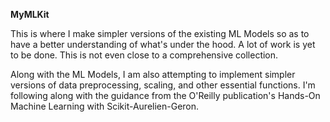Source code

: **MyMLKit**

This is where I make simpler versions of the existing ML Models so as to have a better understanding of what's under the hood.
A lot of work is yet to be done. This is not even close to a comprehensive collection.

Along with the ML Models, I am also attempting to implement simpler versions of data preprocessing, scaling, and other essential functions.
I'm following along with the guidance from the O'Reilly publication's Hands-On Machine Learning with Scikit-Aurelien-Geron.
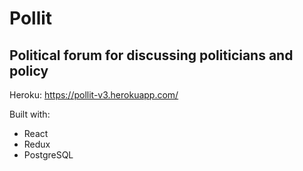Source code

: # Pollit
## Political forum for discussing politicians and policy

Heroku: https://pollit-v3.herokuapp.com/

Built with:
- React
- Redux
- PostgreSQL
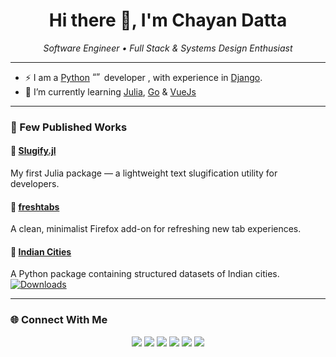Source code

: <h1 align="center">Hi there 👋, I'm Chayan Datta</h1>

<p align="center">
  <em> Software Engineer • Full Stack & Systems Design Enthusiast</em>
</p>

---
- ⚡ I am a [Python](https://www.python.org/) <img src="https://user-images.githubusercontent.com/32599474/235298777-995b15cb-d105-4779-8702-6537ee6a5d59.png" alt= “” width="15" height="15"> developer , with experience in [Django](https://www.djangoproject.com/). <br>
- 🌱 I’m currently learning [Julia](https://julialang.org/), [Go](https://go.dev/) & [VueJs](https://vuejs.org/)

---

### 🚀 Few Published Works

#### 🧩 [Slugify.jl](https://juliahub.com/ui/Packages/Slugify/ofVwp/1.0.0)
My first Julia package — a lightweight text slugification utility for developers.

#### 🦊 [freshtabs](https://addons.mozilla.org/en-US/firefox/addon/freshtabs/)
A clean, minimalist Firefox add-on for refreshing new tab experiences.

#### 🐍 [Indian Cities](https://pypi.org/project/indian-cities/)
A Python package containing structured datasets of Indian cities.  
[![Downloads](https://static.pepy.tech/badge/indian-cities)](https://pepy.tech/project/indian-cities)

---

### 🌐 Connect With Me

<p align="center">
  <a href="https://github.com/chayandatta"><img src="https://img.shields.io/badge/GitHub-181717?style=for-the-badge&logo=github&logoColor=white" /></a>
  <a href="https://www.linkedin.com/in/chayandatta/"><img src="https://img.shields.io/badge/LinkedIn-0A66C2?style=for-the-badge&logo=linkedin&logoColor=white" /></a>
  <a href="mailto:chayandatta@gmail.com"><img src="https://img.shields.io/badge/Email-D14836?style=for-the-badge&logo=gmail&logoColor=white" /></a>
  <a href="https://huggingface.co/chayandatta"><img src="https://img.shields.io/badge/Hugging%20Face-FFD21E?style=for-the-badge&logo=huggingface&logoColor=black" /></a>
  <a href="https://www.kaggle.com/chayandatta"><img src="https://img.shields.io/badge/Kaggle-20BEFF?style=for-the-badge&logo=kaggle&logoColor=white" /></a>
  <a href="https://medium.com/@chayandatta"><img src="https://img.shields.io/badge/Medium-000000?style=for-the-badge&logo=medium&logoColor=white" /></a>
</p>

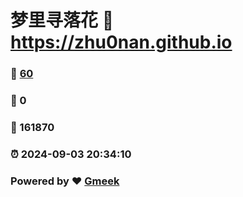 # 梦里寻落花 :link: https://zhu0nan.github.io 
### :page_facing_up: [60](https://zhu0nan.github.io/tag.html) 
### :speech_balloon: 0 
### :hibiscus: 161870 
### :alarm_clock: 2024-09-03 20:34:10 
### Powered by :heart: [Gmeek](https://github.com/Meekdai/Gmeek)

..........

Directions for this task:
Word for word, reproduce all the data, but not the pictures.

Solution for this exercise:
Source code

: **MyMLKit**

This is where I make simpler versions of the existing ML Models so as to have a better understanding of what's under the hood.
A lot of work is yet to be done. This is not even close to a comprehensive collection.

Along with the ML Models, I am also attempting to implement simpler versions of data preprocessing, scaling, and other essential functions.
I'm following along with the guidance from the O'Reilly publication's Hands-On Machine Learning with Scikit-Aurelien-Geron.
Source code

: # Pollit
## Political forum for discussing politicians and policy

Heroku: https://pollit-v3.herokuapp.com/

Built with:
- React
- Redux
- PostgreSQL
Source code

: <h1 align="center">Hi there 👋, I'm Chayan Datta</h1>

<p align="center">
  <em> Software Engineer • Full Stack & Systems Design Enthusiast</em>
</p>

---
- ⚡ I am a [Python](https://www.python.org/) <img src="https://user-images.githubusercontent.com/32599474/235298777-995b15cb-d105-4779-8702-6537ee6a5d59.png" alt= “” width="15" height="15"> developer , with experience in [Django](https://www.djangoproject.com/). <br>
- 🌱 I’m currently learning [Julia](https://julialang.org/), [Go](https://go.dev/) & [VueJs](https://vuejs.org/)

---

### 🚀 Few Published Works

#### 🧩 [Slugify.jl](https://juliahub.com/ui/Packages/Slugify/ofVwp/1.0.0)
My first Julia package — a lightweight text slugification utility for developers.

#### 🦊 [freshtabs](https://addons.mozilla.org/en-US/firefox/addon/freshtabs/)
A clean, minimalist Firefox add-on for refreshing new tab experiences.

#### 🐍 [Indian Cities](https://pypi.org/project/indian-cities/)
A Python package containing structured datasets of Indian cities.  
[![Downloads](https://static.pepy.tech/badge/indian-cities)](https://pepy.tech/project/indian-cities)

---

### 🌐 Connect With Me

<p align="center">
  <a href="https://github.com/chayandatta"><img src="https://img.shields.io/badge/GitHub-181717?style=for-the-badge&logo=github&logoColor=white" /></a>
  <a href="https://www.linkedin.com/in/chayandatta/"><img src="https://img.shields.io/badge/LinkedIn-0A66C2?style=for-the-badge&logo=linkedin&logoColor=white" /></a>
  <a href="mailto:chayandatta@gmail.com"><img src="https://img.shields.io/badge/Email-D14836?style=for-the-badge&logo=gmail&logoColor=white" /></a>
  <a href="https://huggingface.co/chayandatta"><img src="https://img.shields.io/badge/Hugging%20Face-FFD21E?style=for-the-badge&logo=huggingface&logoColor=black" /></a>
  <a href="https://www.kaggle.com/chayandatta"><img src="https://img.shields.io/badge/Kaggle-20BEFF?style=for-the-badge&logo=kaggle&logoColor=white" /></a>
  <a href="https://medium.com/@chayandatta"><img src="https://img.shields.io/badge/Medium-000000?style=for-the-badge&logo=medium&logoColor=white" /></a>
</p>

 # 梦里寻落花 :link: https://zhu0nan.github.io 
### :page_facing_up: [60](https://zhu0nan.github.io/tag.html) 
### :speech_balloon: 0 
### :hibiscus: 161870 
### :alarm_clock: 2024-09-03 20:34:10 
### Powered by :heart: [Gmeek](https://github.com/Meekdai/Gmeek)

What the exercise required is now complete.